Guida d’onda verticale integrata (Grafico b) Il secondo grafico (b) esamina l’intensità della guida d’onda in funzione della latitudine, ancora una volta per diverse scale temporali. Qui, l’asse delle ordinate misura la forza della guida d’onda in Newton. Le curve rappresentano come questa forza varia ai diversi tempi, con la linea tratteggiata che mostra la guida d’onda climatologica senza l’effetto delle onde di gravità ondulate (EPFDNOGWD).
Da questo grafico, possiamo vedere che la forza della guida d’onda è generalmente maggiore verso i poli che verso l’equatore e che vi sono differenze significative in base alla durata dell’onda.
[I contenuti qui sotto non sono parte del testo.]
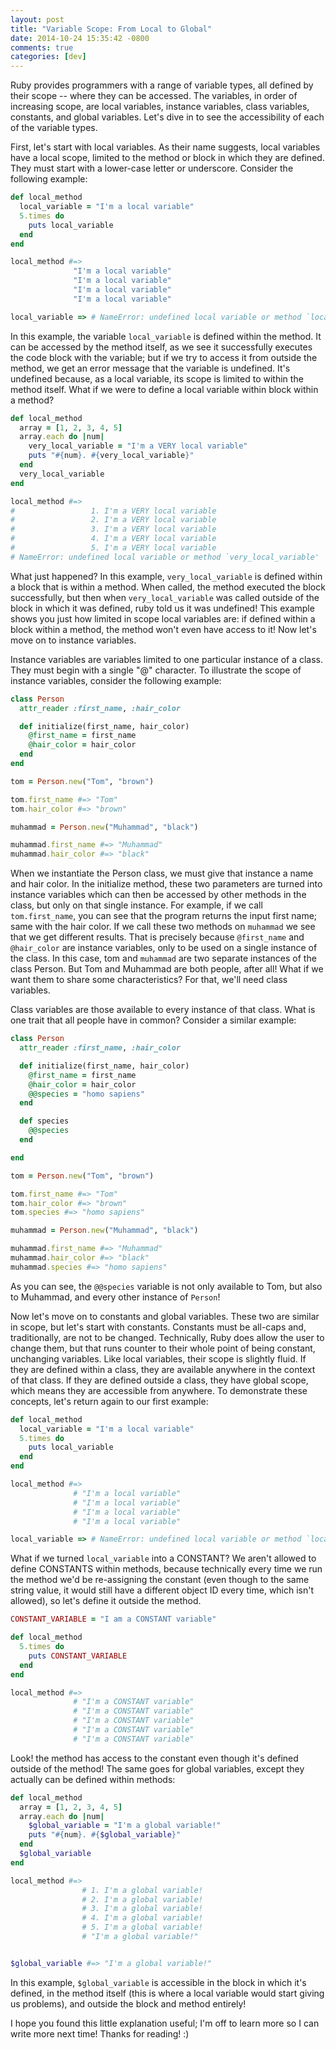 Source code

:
 ```yaml
---
layout: post
title: "Variable Scope: From Local to Global"
date: 2014-10-24 15:35:42 -0800
comments: true
categories: [dev]
---
```

Ruby provides programmers with a range of variable types, all defined by their scope -- where they can be accessed. The variables, in order of increasing scope, are local variables, instance variables, class variables, constants, and global variables. Let's dive in to see the accessibility of each of the variable types.

First, let's start with local variables. As their name suggests, local variables have a local scope, limited to the method or block in which they are defined. They must start with a lower-case letter or underscore. Consider the following example:

```ruby
def local_method
  local_variable = "I'm a local variable"
  5.times do
    puts local_variable
  end
end

local_method #=>
              "I'm a local variable"
              "I'm a local variable"
              "I'm a local variable"
              "I'm a local variable"

local_variable => # NameError: undefined local variable or method `local_variable'
```

In this example, the variable `local_variable` is defined within the method. It can be accessed by the method itself, as we see it successfully executes the code block with the variable; but if we try to access it from outside the method, we get an error message that the variable is undefined. It's undefined because, as a local variable, its scope is limited to within the method itself. What if we were to define a local variable within block within a method?

```ruby
def local_method
  array = [1, 2, 3, 4, 5]
  array.each do |num|
    very_local_variable = "I'm a VERY local variable"
    puts "#{num}. #{very_local_variable}"
  end
  very_local_variable
end

local_method #=>
#                 1. I'm a VERY local variable
#                 2. I'm a VERY local variable
#                 3. I'm a VERY local variable
#                 4. I'm a VERY local variable
#                 5. I'm a VERY local variable
# NameError: undefined local variable or method `very_local_variable'
```

What just happened? In this example, `very_local_variable` is defined within a block that is within a method. When called, the method executed the block successfully, but then when `very_local_variable` was called outside of the block in which it was defined, ruby told us it was undefined! This example shows you just how limited in scope local variables are: if defined within a block within a method, the method won't even have access to it! Now let's move on to instance variables.

Instance variables are variables limited to one particular instance of a class. They must begin with a single "@" character. To illustrate the scope of instance variables, consider the following example:

```ruby
class Person
  attr_reader :first_name, :hair_color

  def initialize(first_name, hair_color)
    @first_name = first_name
    @hair_color = hair_color
  end
end

tom = Person.new("Tom", "brown")

tom.first_name #=> "Tom"
tom.hair_color #=> "brown"

muhammad = Person.new("Muhammad", "black")

muhammad.first_name #=> "Muhammad"
muhammad.hair_color #=> "black"
```

When we instantiate the Person class, we must give that instance a name and hair color. In the initialize method, these two parameters are turned into instance variables which can then be accessed by other methods in the class, but only on that single instance. For example, if we call `tom.first_name`, you can see that the program returns the input first name; same with the hair color. If we call these two methods on `muhammad` we see that we get different results. That is precisely because `@first_name` and `@hair_color` are instance variables, only to be used on a single instance of the class. In this case, tom and `muhammad` are two separate instances of the class Person. But Tom and Muhammad are both people, after all! What if we want them to share some characteristics? For that, we'll need class variables.

Class variables are those available to every instance of that class. What is one trait that all people have in common? Consider a similar example:

```ruby
class Person
  attr_reader :first_name, :hair_color

  def initialize(first_name, hair_color)
    @first_name = first_name
    @hair_color = hair_color
    @@species = "homo sapiens"
  end

  def species
    @@species
  end

end

tom = Person.new("Tom", "brown")

tom.first_name #=> "Tom"
tom.hair_color #=> "brown"
tom.species #=> "homo sapiens"

muhammad = Person.new("Muhammad", "black")

muhammad.first_name #=> "Muhammad"
muhammad.hair_color #=> "black"
muhammad.species #=> "homo sapiens"
```
As you can see, the `@@species` variable is not only available to Tom, but also to Muhammad, and every other instance of `Person`!

Now let's move on to constants and global variables. These two are similar in scope, but let's start with constants. Constants must be all-caps and, traditionally, are not to be changed. Technically, Ruby does allow the user to change them, but that runs counter to their whole point of being constant, unchanging variables. Like local variables, their scope is slightly fluid. If they are defined within a class, they are available anywhere in the context of that class. If they are defined outside a class, they have global scope, which means they are accessible from anywhere. To demonstrate these concepts, let's return again to our first example:

```ruby
def local_method
  local_variable = "I'm a local variable"
  5.times do
    puts local_variable
  end
end

local_method #=>
              # "I'm a local variable"
              # "I'm a local variable"
              # "I'm a local variable"
              # "I'm a local variable"

local_variable => # NameError: undefined local variable or method `local_variable'
```
What if we turned `local_variable` into a CONSTANT? We aren't allowed to define CONSTANTS within methods, because technically every time we run the method we'd be re-assigning the constant (even though to the same string value, it would still have a different object ID every time, which isn't allowed), so let's define it outside the method.

```ruby
CONSTANT_VARIABLE = "I am a CONSTANT variable"

def local_method
  5.times do
    puts CONSTANT_VARIABLE
  end
end

local_method #=>
              # "I'm a CONSTANT variable"
              # "I'm a CONSTANT variable"
              # "I'm a CONSTANT variable"
              # "I'm a CONSTANT variable"
              # "I'm a CONSTANT variable"
```

Look! the method has access to the constant even though it's defined outside of the method! The same goes for global variables, except they actually can be defined within methods:

```ruby
def local_method
  array = [1, 2, 3, 4, 5]
  array.each do |num|
    $global_variable = "I'm a global variable!"
    puts "#{num}. #{$global_variable}"
  end
  $global_variable
end

local_method #=>
                # 1. I'm a global variable!
                # 2. I'm a global variable!
                # 3. I'm a global variable!
                # 4. I'm a global variable!
                # 5. I'm a global variable!
                # "I'm a global variable!"


$global_variable #=> "I'm a global variable!"
```

In this example, `$global_variable` is accessible in the block in which it's defined, in the method itself (this is where a local variable would start giving us problems), and outside the block and method entirely!

I hope you found this little explanation useful; I'm off to learn more so I can write more next time! Thanks for reading! :)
Questo suggerisce che il tempo e la posizione geografica sono fattori critici nel determinare come le onde influenzano la dinamica atmosferica.
In sintesi, questi grafici ci informano su come la guida d’onda varia in base alla posizione geografica e alla scala temporale, fornendo indizi su come le onde atmosferiche potrebbero influenzare i modelli climatici regionali e globali. Questa comprensione è vitale per la modellizzazione accurata del clima e per la previsione di eventi meteorologici estremi.